‘The people are incredibly friendly, but not many of them speak English well’.
This is something we at Life of Taiwan hear again and again. It’s something we respectfully agree with, and it’s an issue that’s recognised by Taiwan’s government. Therefore, we’re delighted to know the authorities have begun rolling out additional programmes and policies designed to make Taiwan an easier place to travel around and do business in if you’re depending on English.
Tourists intrigued by local temple culture are already benefitting from one programme overseen by the city government in Tainan, Taiwan’s former capital and a bastion of traditional culture. In several of the city’s major places of worship, it’s now possible to download and listen to audio guides which introduce the icons and architectural features. All you need is a smartphone or a tablet; free WiFi is available in each location. The number of attractions offering similar services is expected to grow rapidly.

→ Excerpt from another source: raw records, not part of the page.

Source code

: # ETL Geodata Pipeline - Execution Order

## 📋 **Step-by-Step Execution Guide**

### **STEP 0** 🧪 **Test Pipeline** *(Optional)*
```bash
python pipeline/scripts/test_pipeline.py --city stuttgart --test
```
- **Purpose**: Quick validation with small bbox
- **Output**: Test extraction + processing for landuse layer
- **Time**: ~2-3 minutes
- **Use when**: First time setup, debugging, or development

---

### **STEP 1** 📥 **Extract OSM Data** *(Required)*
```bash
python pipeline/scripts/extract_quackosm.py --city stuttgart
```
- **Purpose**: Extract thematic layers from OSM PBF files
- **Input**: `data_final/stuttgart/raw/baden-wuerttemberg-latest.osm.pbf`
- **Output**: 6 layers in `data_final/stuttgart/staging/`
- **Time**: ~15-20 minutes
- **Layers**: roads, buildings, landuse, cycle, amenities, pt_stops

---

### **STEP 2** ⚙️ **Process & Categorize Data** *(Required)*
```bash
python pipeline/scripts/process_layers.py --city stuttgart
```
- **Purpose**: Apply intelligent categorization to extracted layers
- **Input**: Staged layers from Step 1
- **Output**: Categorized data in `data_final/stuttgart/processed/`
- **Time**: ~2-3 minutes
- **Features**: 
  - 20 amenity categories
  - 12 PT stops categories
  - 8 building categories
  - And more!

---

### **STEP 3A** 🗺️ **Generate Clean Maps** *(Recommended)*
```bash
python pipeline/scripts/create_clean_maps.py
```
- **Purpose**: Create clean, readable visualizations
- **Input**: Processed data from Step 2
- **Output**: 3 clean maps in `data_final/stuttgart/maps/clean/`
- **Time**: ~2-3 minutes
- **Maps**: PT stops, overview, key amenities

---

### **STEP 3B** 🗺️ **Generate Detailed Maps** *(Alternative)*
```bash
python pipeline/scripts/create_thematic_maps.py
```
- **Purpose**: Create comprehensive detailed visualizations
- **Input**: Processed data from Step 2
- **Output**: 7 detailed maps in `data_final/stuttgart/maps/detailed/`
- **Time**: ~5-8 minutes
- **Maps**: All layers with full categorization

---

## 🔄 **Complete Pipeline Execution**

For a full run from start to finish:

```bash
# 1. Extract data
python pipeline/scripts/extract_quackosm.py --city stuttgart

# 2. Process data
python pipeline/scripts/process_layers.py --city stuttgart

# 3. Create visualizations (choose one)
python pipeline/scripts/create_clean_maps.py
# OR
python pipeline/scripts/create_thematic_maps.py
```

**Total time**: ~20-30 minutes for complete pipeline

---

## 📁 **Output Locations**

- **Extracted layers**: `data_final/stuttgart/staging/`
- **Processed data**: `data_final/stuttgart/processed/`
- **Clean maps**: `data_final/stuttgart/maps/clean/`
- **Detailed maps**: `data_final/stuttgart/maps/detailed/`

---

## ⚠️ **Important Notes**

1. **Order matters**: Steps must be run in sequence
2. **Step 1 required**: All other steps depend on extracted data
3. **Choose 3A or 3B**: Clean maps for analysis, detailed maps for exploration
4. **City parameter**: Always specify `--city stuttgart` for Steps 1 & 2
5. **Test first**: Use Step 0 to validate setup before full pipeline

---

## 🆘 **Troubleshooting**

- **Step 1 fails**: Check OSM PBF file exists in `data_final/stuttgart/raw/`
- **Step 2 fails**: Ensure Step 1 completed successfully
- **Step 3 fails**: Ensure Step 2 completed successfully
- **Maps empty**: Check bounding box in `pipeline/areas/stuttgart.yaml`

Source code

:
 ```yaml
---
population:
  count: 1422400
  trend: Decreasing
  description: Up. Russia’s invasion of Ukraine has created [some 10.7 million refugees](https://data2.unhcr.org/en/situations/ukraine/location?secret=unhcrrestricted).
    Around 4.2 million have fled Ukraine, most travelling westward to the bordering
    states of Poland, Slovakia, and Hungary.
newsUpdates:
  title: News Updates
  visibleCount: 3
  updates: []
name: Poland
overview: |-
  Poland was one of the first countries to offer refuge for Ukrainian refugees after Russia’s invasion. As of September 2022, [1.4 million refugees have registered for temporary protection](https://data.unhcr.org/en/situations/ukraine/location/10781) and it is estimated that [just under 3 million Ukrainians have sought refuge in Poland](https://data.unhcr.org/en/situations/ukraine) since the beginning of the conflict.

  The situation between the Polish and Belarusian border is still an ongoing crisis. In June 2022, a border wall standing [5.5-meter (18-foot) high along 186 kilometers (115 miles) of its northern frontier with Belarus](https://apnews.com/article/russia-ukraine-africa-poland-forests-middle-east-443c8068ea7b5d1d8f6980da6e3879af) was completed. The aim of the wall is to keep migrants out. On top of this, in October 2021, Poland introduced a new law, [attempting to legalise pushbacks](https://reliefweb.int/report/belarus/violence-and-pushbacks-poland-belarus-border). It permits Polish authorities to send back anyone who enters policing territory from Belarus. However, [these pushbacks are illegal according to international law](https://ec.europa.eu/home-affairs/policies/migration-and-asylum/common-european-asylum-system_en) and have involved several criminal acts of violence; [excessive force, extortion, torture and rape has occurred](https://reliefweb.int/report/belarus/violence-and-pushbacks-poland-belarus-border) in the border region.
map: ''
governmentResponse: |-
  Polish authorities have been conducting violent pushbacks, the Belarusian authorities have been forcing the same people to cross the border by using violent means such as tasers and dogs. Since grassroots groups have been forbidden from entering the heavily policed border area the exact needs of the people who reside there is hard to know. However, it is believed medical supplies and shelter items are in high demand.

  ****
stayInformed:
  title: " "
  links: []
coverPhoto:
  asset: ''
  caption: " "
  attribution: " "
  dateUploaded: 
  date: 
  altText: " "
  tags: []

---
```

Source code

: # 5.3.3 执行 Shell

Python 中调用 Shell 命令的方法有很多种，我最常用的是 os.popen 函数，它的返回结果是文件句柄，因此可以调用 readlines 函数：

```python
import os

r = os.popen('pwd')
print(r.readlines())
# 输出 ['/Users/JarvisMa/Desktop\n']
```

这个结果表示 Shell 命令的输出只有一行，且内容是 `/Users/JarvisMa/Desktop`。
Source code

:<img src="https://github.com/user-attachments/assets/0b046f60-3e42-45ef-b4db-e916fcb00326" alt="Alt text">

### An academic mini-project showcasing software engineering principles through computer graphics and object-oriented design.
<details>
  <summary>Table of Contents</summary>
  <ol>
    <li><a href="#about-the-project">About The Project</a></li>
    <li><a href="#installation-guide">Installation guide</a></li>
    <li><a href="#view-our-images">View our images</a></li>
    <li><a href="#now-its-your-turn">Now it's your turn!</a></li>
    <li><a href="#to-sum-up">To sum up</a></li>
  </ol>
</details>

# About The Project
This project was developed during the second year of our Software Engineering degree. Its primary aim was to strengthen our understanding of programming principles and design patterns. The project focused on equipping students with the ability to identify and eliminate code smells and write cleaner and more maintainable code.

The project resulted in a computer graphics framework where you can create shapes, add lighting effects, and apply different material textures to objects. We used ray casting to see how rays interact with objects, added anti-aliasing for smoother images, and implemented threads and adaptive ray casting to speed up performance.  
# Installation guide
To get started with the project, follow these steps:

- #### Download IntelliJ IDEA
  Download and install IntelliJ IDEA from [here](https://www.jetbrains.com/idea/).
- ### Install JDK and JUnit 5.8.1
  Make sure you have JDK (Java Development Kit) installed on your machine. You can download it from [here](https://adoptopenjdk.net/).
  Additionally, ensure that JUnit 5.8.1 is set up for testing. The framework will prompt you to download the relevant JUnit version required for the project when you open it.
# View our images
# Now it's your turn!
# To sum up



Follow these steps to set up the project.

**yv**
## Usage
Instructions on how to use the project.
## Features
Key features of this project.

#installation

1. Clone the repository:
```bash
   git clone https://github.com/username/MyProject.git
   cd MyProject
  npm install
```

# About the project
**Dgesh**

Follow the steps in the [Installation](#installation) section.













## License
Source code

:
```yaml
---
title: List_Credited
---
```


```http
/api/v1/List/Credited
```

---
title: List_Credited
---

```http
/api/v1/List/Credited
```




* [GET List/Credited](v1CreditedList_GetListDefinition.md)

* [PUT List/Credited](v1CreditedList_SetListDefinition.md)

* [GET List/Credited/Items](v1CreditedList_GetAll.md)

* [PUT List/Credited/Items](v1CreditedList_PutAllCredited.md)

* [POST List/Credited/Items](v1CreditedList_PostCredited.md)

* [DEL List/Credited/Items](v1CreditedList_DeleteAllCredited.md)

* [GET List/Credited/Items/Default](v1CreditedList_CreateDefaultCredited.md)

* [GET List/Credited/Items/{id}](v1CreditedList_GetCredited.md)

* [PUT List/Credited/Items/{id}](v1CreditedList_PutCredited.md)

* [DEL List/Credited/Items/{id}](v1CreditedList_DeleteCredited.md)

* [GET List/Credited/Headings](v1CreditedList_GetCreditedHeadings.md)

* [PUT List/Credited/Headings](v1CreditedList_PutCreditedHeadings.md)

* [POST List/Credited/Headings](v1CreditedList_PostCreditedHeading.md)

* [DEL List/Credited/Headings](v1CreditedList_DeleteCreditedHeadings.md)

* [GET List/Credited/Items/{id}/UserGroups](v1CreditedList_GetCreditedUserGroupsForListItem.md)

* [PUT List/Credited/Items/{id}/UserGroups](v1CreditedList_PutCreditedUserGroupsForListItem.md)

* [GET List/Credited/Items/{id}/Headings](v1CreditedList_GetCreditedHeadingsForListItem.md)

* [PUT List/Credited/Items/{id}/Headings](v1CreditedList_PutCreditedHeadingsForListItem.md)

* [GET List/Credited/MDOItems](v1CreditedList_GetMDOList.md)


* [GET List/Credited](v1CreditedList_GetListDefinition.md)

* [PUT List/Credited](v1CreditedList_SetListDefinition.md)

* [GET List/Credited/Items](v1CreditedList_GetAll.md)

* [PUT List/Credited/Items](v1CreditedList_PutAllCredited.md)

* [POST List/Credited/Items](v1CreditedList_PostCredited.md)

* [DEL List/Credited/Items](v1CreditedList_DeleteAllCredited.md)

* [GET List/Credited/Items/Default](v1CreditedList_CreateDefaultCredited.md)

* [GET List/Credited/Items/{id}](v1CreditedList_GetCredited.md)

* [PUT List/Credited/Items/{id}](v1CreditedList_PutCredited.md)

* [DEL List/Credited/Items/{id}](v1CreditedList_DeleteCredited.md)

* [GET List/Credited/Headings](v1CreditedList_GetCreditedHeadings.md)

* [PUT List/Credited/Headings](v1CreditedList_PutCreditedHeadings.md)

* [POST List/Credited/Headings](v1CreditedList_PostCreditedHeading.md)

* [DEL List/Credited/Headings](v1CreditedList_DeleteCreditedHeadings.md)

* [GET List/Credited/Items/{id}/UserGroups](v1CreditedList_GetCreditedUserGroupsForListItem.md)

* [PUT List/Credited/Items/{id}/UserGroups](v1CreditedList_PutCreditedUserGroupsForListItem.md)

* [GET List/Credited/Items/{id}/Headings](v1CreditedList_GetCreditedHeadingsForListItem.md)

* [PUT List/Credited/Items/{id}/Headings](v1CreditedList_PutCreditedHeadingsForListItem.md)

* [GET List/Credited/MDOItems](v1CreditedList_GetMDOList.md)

The Taichung World Flora Exposition, which runs until April 24, is a magnet for the green-fingered and those with an interest in landscaping and ecological engineering. Related events and exhibitions are being held at three locations in Greater Taichung: Waipu (from where it’s a short drive to Dajia Jenn Lann Temple); Houli (where one of the themes is orchid cultivation, an industry in which Taiwan is a world leader); and Fengyuan (where organizers have endeavoured to create a ‘floral metropolis’ beside a river).
Once the exposition is over, much of its infrastructure will become permanent additions to the cityscape. At Central Park, one of the key projects, around 80% of the trees that have been planted are indigenous species such as Taiwanese persimmon, Formosan michelia, Chinese pistachio, camphor, and Taiwanese yew.
Fans of art and architecture may want to take a look at the New Taipei City Museum of Art after its 2019 inauguration. Designed by Kris Yao – the architect behind stunning Lanyang Museum in Yilan County and the National Palace Museum Southern Branch – the art museum is nearing completion in Yingge, a town 22km southwest of central Taipei. Like Stoke-on-Trent in England, Yingge’s traditional industry is pottery; it’s an excellent place to pick up dainty Chinese tea sets and other souvenirs.
Budget-conscious travellers may be interested to learn this: Many new hotels have appeared in Taiwan in recent years, but the number of visitor arrivals has plateaued. Room rates are likely to dip, so book your trip now!